A prepaid ASA QR Code

Prototyping a sort of gift card (prepaid card) for ASA. Let’s call this ASA GiftToken. Want to gauge any feedback or suggestions for how I’m handling this physical-to-digital flow.

  1. I’m printing on the physical card a QR Code containing the Public Key and Private Key for a newly created address ADDR (with min Algo balance and opt in GiftToken) with 0 GiftToken balance.
  2. When a customer purchases the card, the merchant will scan the QR Code (using just the Public Key part) and fund address ADDR with the GiftToken balance purchased.
  3. When the customer ends up redeeming the card, they will scan the QR code (using the Public and Private Key) to transfer the entire GiftToken balance from address ADDR to their own account (a separate Public Key).
  4. If any dispute happens, the merchant (as the ASA administrator) can freeze or clawback by following the transaction history of the original address ADDR.

If any of you guys have looked at different flows for this use case, please let me know :slight_smile:
I know it’s usually not recommended to expose private key like that, but I haven’t seen and can’t think of a better way of replicating the functionality of a prepaid card.
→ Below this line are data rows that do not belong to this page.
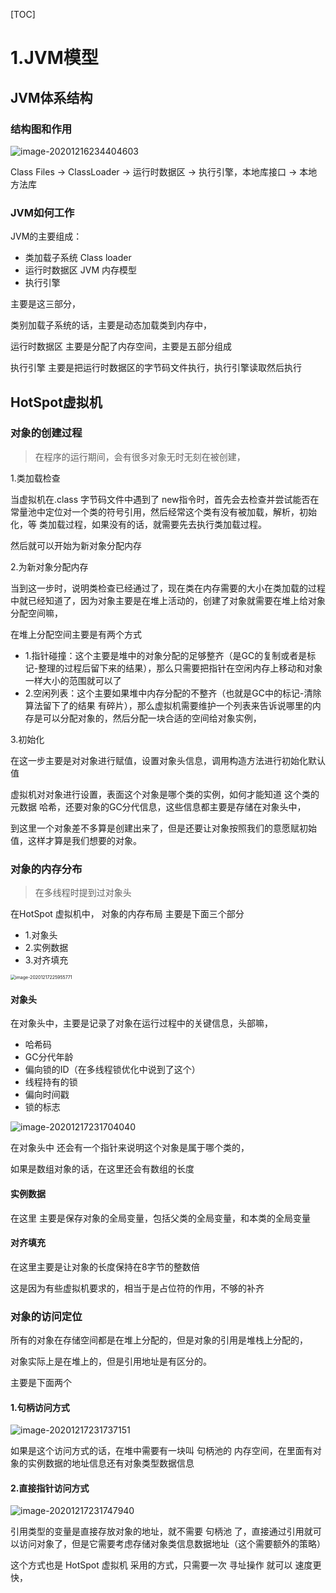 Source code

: [TOC]



# 1.JVM模型



## JVM体系结构



### 结构图和作用

![image-20201216234404603](https://xiaoboblog-bucket.oss-cn-hangzhou.aliyuncs.com/blog/image-20201216234404603.png)

Class Files -> ClassLoader -> 运行时数据区 -> 执行引擎，本地库接口 -> 本地方法库





### JVM如何工作

JVM的主要组成：

- 类加载子系统 Class loader
- 运行时数据区 JVM 内存模型
- 执行引擎

主要是这三部分，

类别加载子系统的话，主要是动态加载类到内存中，

运行时数据区 主要是分配了内存空间，主要是五部分组成

执行引擎   主要是把运行时数据区的字节码文件执行，执行引擎读取然后执行



## HotSpot虚拟机



### 对象的创建过程

> 在程序的运行期间，会有很多对象无时无刻在被创建，



1.类加载检查

当虚拟机在.class 字节码文件中遇到了 new指令时，首先会去检查并尝试能否在常量池中定位对一个类的符号引用，然后经常这个类有没有被加载，解析，初始化，等 类加载过程，如果没有的话，就需要先去执行类加载过程。

然后就可以开始为新对象分配内存

2.为新对象分配内存

当到这一步时，说明类检查已经通过了，现在类在内存需要的大小在类加载的过程中就已经知道了，因为对象主要是在堆上活动的，创建了对象就需要在堆上给对象分配空间嘛，

在堆上分配空间主要是有两个方式

- 1.指针碰撞：这个主要是堆中的对象分配的足够整齐（是GC的复制或者是标记-整理的过程后留下来的结果），那么只需要把指针在空闲内存上移动和对象一样大小的范围就可以了
- 2.空闲列表：这个主要如果堆中内存分配的不整齐（也就是GC中的标记-清除算法留下了的结果 有碎片），那么虚拟机需要维护一个列表来告诉说哪里的内存是可以分配对象的，然后分配一块合适的空间给对象实例，



3.初始化

在这一步主要是对对象进行赋值，设置对象头信息，调用构造方法进行初始化默认值

虚拟机对对象进行设置，表面这个对象是哪个类的实例，如何才能知道 这个类的元数据 哈希，还要对象的GC分代信息，这些信息都主要是存储在对象头中，

到这里一个对象差不多算是创建出来了，但是还要让对象按照我们的意愿赋初始值，这样才算是我们想要的对象。

### 对象的内存分布

> 在多线程时提到过对象头

在HotSpot 虚拟机中， 对象的内存布局  主要是下面三个部分

- 1.对象头
- 2.实例数据
- 3.对齐填充

<img src="https://xiaoboblog-bucket.oss-cn-hangzhou.aliyuncs.com/blog/image-20201217225955771.png" alt="image-20201217225955771" style="zoom:50%;" />





#### 对象头

在对象头中，主要是记录了对象在运行过程中的关键信息，头部嘛，

- 哈希码
- GC分代年龄
- 偏向锁的ID（在多线程锁优化中说到了这个）
- 线程持有的锁
- 偏向时间戳
- 锁的标志

![image-20201217231704040](https://xiaoboblog-bucket.oss-cn-hangzhou.aliyuncs.com/blog/image-20201217231704040.png)

在对象头中 还会有一个指针来说明这个对象是属于哪个类的，

如果是数组对象的话，在这里还会有数组的长度

#### 实例数据

在这里 主要是保存对象的全局变量，包括父类的全局变量，和本类的全局变量



#### 对齐填充

在这里主要是让对象的长度保持在8字节的整数倍

这是因为有些虚拟机要求的，相当于是占位符的作用，不够的补齐

### 对象的访问定位

所有的对象在存储空间都是在堆上分配的，但是对象的引用是堆栈上分配的，

对象实际上是在堆上的，但是引用地址是有区分的。

主要是下面两个

#### 1.句柄访问方式

![image-20201217231737151](https://xiaoboblog-bucket.oss-cn-hangzhou.aliyuncs.com/blog/image-20201217231737151.png)



如果是这个访问方式的话，在堆中需要有一块叫 句柄池的 内存空间，在里面有对象的实例数据的地址信息还有对象类型数据信息





#### 2.直接指针访问方式



![image-20201217231747940](https://xiaoboblog-bucket.oss-cn-hangzhou.aliyuncs.com/blog/image-20201217231747940.png)



引用类型的变量是直接存放对象的地址，就不需要 句柄池 了，直接通过引用就可以访问对象了，但是它需要考虑存储对象类信息数据地址（这个需要额外的策略）

这个方式也是 HotSpot 虚拟机 采用的方式，只需要一次 寻址操作 就可以  速度更快， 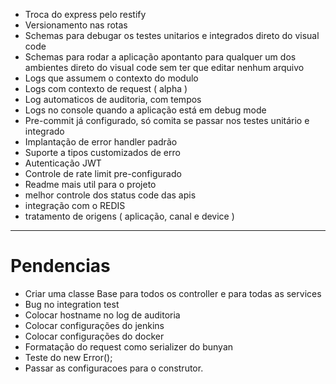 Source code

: <!-- node cacheia os requires http://justjs.com/posts/singletons-in-node-js-modules-cannot-be-trusted-or-why-you-can-t-just-do-var-foo-require-baz-init -->

- Troca do express pelo restify
- Versionamento nas rotas
- Schemas para debugar os testes unitarios e integrados direto do visual code
- Schemas para rodar a aplicação apontanto para qualquer um dos ambientes direto do visual code sem ter que editar nenhum arquivo
- Logs que assumem o contexto do modulo
- Logs com contexto de request ( alpha )
- Log automaticos de auditoria, com tempos
- Logs no console quando a aplicação está em debug mode
- Pre-commit já configurado, só comita se passar nos testes unitário e integrado
- Implantação de error handler padrão
- Suporte a tipos customizados de erro
- Autenticação JWT
- Controle de rate limit pre-configurado
- Readme mais util para o projeto
- melhor controle dos status code das apis 
- integração com o REDIS
- tratamento de origens ( aplicação, canal e device )

---

# Pendencias

- Criar uma classe Base para todos os controller e para todas as services
- Bug no integration test
- Colocar hostname no log de auditoria
- Colocar configurações do jenkins
- Colocar configurações do docker
- Formatação do request como serializer do bunyan
- Teste do new Error();
- Passar as configuracoes para o construtor. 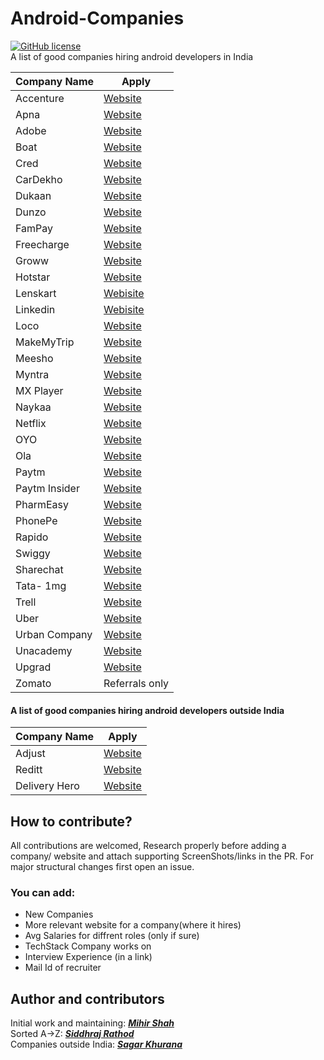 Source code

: # Android-Companies
[![GitHub license](https://img.shields.io/badge/License-MIT-blue.svg)](LICENSE)
<br>
A list of good companies hiring android developers in India

| Company Name  | Apply |
| ------------- | ------------- |
| Accenture| <a href="https://www.linkedin.com/jobs/view/android-application-development-application-developer-at-accenture-in-india-2750618759/?originalSubdomain=in">Website</a>  |
| Apna| <a href="https://www.linkedin.com/jobs/view/2807079631/">Website</a>  |
| Adobe| <a href="https://www.linkedin.com/jobs/view/2847943505/">Website</a>  |
| Boat| <a href="https://www.linkedin.com/jobs/view/2843130557/">Website</a>  |
| Cred| <a href="https://careers.cred.club/allJob">Website</a>  |
| CarDekho| <a href="https://www.linkedin.com/jobs/view/2831917263/">Website</a>  |
| Dukaan| <a href="https://angel.co/company/dukaan-app/jobs/949897-senior-android-developer">Website</a>  |
| Dunzo| <a href="https://www.linkedin.com/jobs/view/2855617230/">Website</a>  |
| FamPay| <a href="https://www.linkedin.com/jobs/view/2822802518/">Website</a>  |
| Freecharge| <a href="https://www.linkedin.com/jobs/view/2813870616/">Website</a>  |
| Groww| <a href="https://groww.skillate.com/jobs/11795">Website</a>  |
| Hotstar| <a href="https://www.linkedin.com/jobs/view/2848222142/">Website</a> |
| Lenskart| <a href="https://hiring.lenskart.com/o/software-developer-android">Webisite</a> | 
| Linkedin| <a href="https://www.linkedin.com/jobs/view/2742718651/">Webisite</a> |
| Loco| <a href="https://www.linkedin.com/jobs/view/2864533581/">Website</a>|
| MakeMyTrip| <a href="https://careers.makemytrip.com/prod/jobs">Website</a>  |
| Meesho| <a href="https://careers.meesho.com/#!/">Website</a>  |
| Myntra| <a href="https://careers.myntra.com/jobs/technology">Website</a>  |
| MX Player| <a href="https://www.linkedin.com/jobs/view/2865980457/">Website</a>  |
| Naykaa| <a href="https://www.nykaa.com/careers">Website</a>  |
| Netflix| <a href="">Website</a>  |
| OYO| <a href="">Website</a>  |
| Ola| <a href="">Website</a>  |
| Paytm| <a href="https://jobs.lever.co/paytm?department=Technology&team=Paytm%20App">Website</a>  |
| Paytm Insider| <a href="https://www.linkedin.com/jobs/view/2841070319/">Website</a>  |
| PharmEasy| <a href="https://pharmeasy.in/careers/jobs/?jobId=vSChW6SHmMwh">Website</a>  |
| PhonePe| <a href="">Website</a>  |
| Rapido| <a href="">Website</a>  |
| Swiggy| <a href="">Website</a>  |
| Sharechat| <a href="https://sharechat.hire.trakstar.com/jobs/fk0qavv/">Website</a>  |
| Tata- 1mg| <a href="https://1mg.darwinbox.in/ms/candidate/careers/a61d2e7b581270">Website</a>  |
| Trell| <a href="">Website</a>  |
| Uber| <a href="https://www.linkedin.com/jobs/view/2806220019/">Website</a>  |
| Urban Company| <a href="">Website</a>  |
| Unacademy| <a href="https://apply.workable.com/unacademy/j/0595B11620/">Website</a>  |
| Upgrad| <a href="">Website</a>  |
| Zomato | Referrals only |

#### A list of good companies hiring android developers outside India

| Company Name  | Apply |
| ------------- | ------------- |
| Adjust| <a href="https://www.adjust.com/company/careers/jobs/">Website</a>  |
| Reditt| <a href="https://www.redditinc.com/careers/#job-info">Website</a>  |
| Delivery Hero| <a href="https://careers.deliveryhero.com/global/en/c/tech-jobs">Website</a>  |


## How to contribute?
All contributions are welcomed, Research properly before adding a company/ website and attach supporting ScreenShots/links in the PR. For major structural changes first open an issue.
### You can add:
- New Companies
- More relevant website for a company(where it hires)
- Avg Salaries for diffrent roles (only if sure)
- TechStack Company works on 
- Interview Experience (in a link)
- Mail Id of recruiter

## Author and contributors
Initial work and maintaining: <a href="https://github.com/Miihir79">***Mihir Shah***</a> <br>
Sorted A->Z: <a href="https://github.com/siddhraj-sinh">***Siddhraj Rathod***</a> <br>
Companies outside India: <a href="https://github.com/hellosagar">***Sagar Khurana***</a> <br>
Just a thought, perhaps you could have some sort of hash/key that encrypts the configured address’ private key as a message— then you have that hashed message printed on the card and you could create a sort of front-end or scanner that rekeys that address to whichever wallet the user creates.

This way the cards on their own don’t hold any value, just spitballing here. My concern is that if you display the mnemonic or private key and have it commercially made it could get compromised in several ways before it reaches the customer. Even if you had some sort of scratch-off or tape removal features to the card it’s still somewhat risky to some degree, but you should probably judge that at your own discretion.

If you want it to be scalable I would definitely and strongly consider the most secure options. I’m not sure how developer-ready you are to handle these things, but if it seems innocent enough and there isn’t much on the line per card, and you use a disclaimer that highly recommends they don’t use it as a custodial wallet after redeeming in case there is an exploit, then none of the above should really be worth pouring resources into.

Thanks for the feedback. Rekeying at the point of sale seems like a good idea.

Could you walk me through an example of this hashing or encryption process you’re proposing? To clarify, when the address is rekeyed, I’m encrypting the 25-word mnemonic into an even smaller passphrase?

There’s a few ways you could do it, so just one way would be like:

You have the seed phrase for one of these configured wallets that have a minimum balance of Algo, and maybe even the tokens in there as well to avoid extra steps.

You encrypt each seed phrase with a fixed and very secret seed phrase using AES or fernet.

With this encrypted message, you can freely put it on a card or over email without worrying about anyone looking at it since it’s encrypted. Then when someone wants access to that wallet, they just feed this encrypted message to your app/website/program and it spits out the seed phrase for that wallet. You could also use any of the available SDKs to also present the wallet address.

If you wanted to rekey, they would just create some arbitrary wallet on any app and you can skip the presentation of the seed phrase and address for less friction and you would just send a one-time transaction on your end to rekey to their new wallet.

I’m not entirely sure if wallet apps will just recognize the rekey and display the new assets and Algorand balance even though they only have their initial wallet there or if it just allows the initial wallet to spend on the rekeyed wallets behalf—I don’t usually mess with rekeys often at all but if it’s the latter then you might just have to display the seed phrase to them to import.

I mean technically if someone knows they can just take that encrypted message to your website then it’s counterintuitive and you might as well just put the seed phrase on there. But you can take extra measures like the scratch-off and maybe a proof of retail purchase where the card activates first. Or only give them to people who do some bare minimum verification or KYC? Again, just ideas.